**What is expected:** What follows is a block of records; restate each one word for word.

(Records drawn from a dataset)
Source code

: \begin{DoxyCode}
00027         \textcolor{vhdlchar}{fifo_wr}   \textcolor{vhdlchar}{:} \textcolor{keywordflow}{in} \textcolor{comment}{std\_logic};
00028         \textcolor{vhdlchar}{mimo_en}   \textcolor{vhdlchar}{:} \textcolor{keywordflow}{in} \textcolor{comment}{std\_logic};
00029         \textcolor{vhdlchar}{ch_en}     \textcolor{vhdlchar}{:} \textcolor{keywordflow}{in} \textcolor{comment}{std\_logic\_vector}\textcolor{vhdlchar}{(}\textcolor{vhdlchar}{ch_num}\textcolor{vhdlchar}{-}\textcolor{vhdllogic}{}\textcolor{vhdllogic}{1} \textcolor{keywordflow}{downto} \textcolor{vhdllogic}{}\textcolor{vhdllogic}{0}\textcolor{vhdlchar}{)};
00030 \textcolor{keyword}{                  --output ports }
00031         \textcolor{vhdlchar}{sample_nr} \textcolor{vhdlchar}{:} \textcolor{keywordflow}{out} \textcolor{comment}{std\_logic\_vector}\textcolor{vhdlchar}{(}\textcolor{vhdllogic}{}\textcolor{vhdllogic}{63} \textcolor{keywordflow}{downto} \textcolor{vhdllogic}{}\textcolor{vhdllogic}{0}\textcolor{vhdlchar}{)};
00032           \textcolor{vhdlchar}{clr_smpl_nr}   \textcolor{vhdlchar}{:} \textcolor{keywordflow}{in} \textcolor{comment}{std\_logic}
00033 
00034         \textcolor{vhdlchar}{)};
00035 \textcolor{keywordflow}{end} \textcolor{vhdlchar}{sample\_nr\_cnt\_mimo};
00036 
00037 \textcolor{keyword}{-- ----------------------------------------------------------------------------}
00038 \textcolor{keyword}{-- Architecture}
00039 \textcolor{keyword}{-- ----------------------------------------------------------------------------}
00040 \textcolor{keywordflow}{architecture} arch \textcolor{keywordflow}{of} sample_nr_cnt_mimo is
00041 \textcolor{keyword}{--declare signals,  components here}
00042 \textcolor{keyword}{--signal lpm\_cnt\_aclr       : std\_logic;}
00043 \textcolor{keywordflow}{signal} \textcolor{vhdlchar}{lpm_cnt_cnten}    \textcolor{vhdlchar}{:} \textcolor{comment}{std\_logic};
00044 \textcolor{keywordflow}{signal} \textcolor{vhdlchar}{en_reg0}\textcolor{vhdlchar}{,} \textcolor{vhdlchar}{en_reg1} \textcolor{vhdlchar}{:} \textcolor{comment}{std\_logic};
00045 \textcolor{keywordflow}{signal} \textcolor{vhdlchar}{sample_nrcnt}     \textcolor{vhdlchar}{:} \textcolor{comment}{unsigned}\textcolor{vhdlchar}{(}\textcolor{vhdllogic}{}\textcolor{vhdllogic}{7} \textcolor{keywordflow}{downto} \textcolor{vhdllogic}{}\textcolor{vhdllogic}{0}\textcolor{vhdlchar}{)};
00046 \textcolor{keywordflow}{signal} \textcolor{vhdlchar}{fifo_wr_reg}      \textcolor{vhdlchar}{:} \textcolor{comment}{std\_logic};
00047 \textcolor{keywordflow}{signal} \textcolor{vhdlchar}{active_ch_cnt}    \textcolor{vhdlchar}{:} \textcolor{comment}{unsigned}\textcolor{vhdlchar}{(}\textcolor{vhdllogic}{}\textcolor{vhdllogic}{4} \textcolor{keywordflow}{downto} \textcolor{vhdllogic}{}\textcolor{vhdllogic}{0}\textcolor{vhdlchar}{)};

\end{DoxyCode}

**Output for this task:**
Source code

: \begin{DoxyCode}
00027         \textcolor{vhdlchar}{fifo_wr}   \textcolor{vhdlchar}{:} \textcolor{keywordflow}{in} \textcolor{comment}{std\_logic};
00028         \textcolor{vhdlchar}{mimo_en}   \textcolor{vhdlchar}{:} \textcolor{keywordflow}{in} \textcolor{comment}{std\_logic};
00029         \textcolor{vhdlchar}{ch_en}     \textcolor{vhdlchar}{:} \textcolor{keywordflow}{in} \textcolor{comment}{std\_logic\_vector}\textcolor{vhdlchar}{(}\textcolor{vhdlchar}{ch_num}\textcolor{vhdlchar}{-}\textcolor{vhdllogic}{}\textcolor{vhdllogic}{1} \textcolor{keywordflow}{downto} \textcolor{vhdllogic}{}\textcolor{vhdllogic}{0}\textcolor{vhdlchar}{)};
00030 \textcolor{keyword}{                  --output ports }
00031         \textcolor{vhdlchar}{sample_nr} \textcolor{vhdlchar}{:} \textcolor{keywordflow}{out} \textcolor{comment}{std\_logic\_vector}\textcolor{vhdlchar}{(}\textcolor{vhdllogic}{}\textcolor{vhdllogic}{63} \textcolor{keywordflow}{downto} \textcolor{vhdllogic}{}\textcolor{vhdllogic}{0}\textcolor{vhdlchar}{)};
00032           \textcolor{vhdlchar}{clr_smpl_nr}   \textcolor{vhdlchar}{:} \textcolor{keywordflow}{in} \textcolor{comment}{std\_logic}
00033 
00034         \textcolor{vhdlchar}{)};
00035 \textcolor{keywordflow}{end} \textcolor{vhdlchar}{sample\_nr\_cnt\_mimo};
00036 
00037 \textcolor{keyword}{-- ----------------------------------------------------------------------------}
00038 \textcolor{keyword}{-- Architecture}
00039 \textcolor{keyword}{-- ----------------------------------------------------------------------------}
00040 \textcolor{keywordflow}{architecture} arch \textcolor{keywordflow}{of} sample_nr_cnt_mimo is
00041 \textcolor{keyword}{--declare signals,  components here}
00042 \textcolor{keyword}{--signal lpm\_cnt\_aclr       : std\_logic;}
00043 \textcolor{keywordflow}{signal} \textcolor{vhdlchar}{lpm_cnt_cnten}    \textcolor{vhdlchar}{:} \textcolor{comment}{std\_logic};
00044 \textcolor{keywordflow}{signal} \textcolor{vhdlchar}{en_reg0}\textcolor{vhdlchar}{,} \textcolor{vhdlchar}{en_reg1} \textcolor{vhdlchar}{:} \textcolor{comment}{std\_logic};
00045 \textcolor{keywordflow}{signal} \textcolor{vhdlchar}{sample_nrcnt}     \textcolor{vhdlchar}{:} \textcolor{comment}{unsigned}\textcolor{vhdlchar}{(}\textcolor{vhdllogic}{}\textcolor{vhdllogic}{7} \textcolor{keywordflow}{downto} \textcolor{vhdllogic}{}\textcolor{vhdllogic}{0}\textcolor{vhdlchar}{)};
00046 \textcolor{keywordflow}{signal} \textcolor{vhdlchar}{fifo_wr_reg}      \textcolor{vhdlchar}{:} \textcolor{comment}{std\_logic};
00047 \textcolor{keywordflow}{signal} \textcolor{vhdlchar}{active_ch_cnt}    \textcolor{vhdlchar}{:} \textcolor{comment}{unsigned}\textcolor{vhdlchar}{(}\textcolor{vhdllogic}{}\textcolor{vhdllogic}{4} \textcolor{keywordflow}{downto} \textcolor{vhdllogic}{}\textcolor{vhdllogic}{0}\textcolor{vhdlchar}{)};

\end{DoxyCode}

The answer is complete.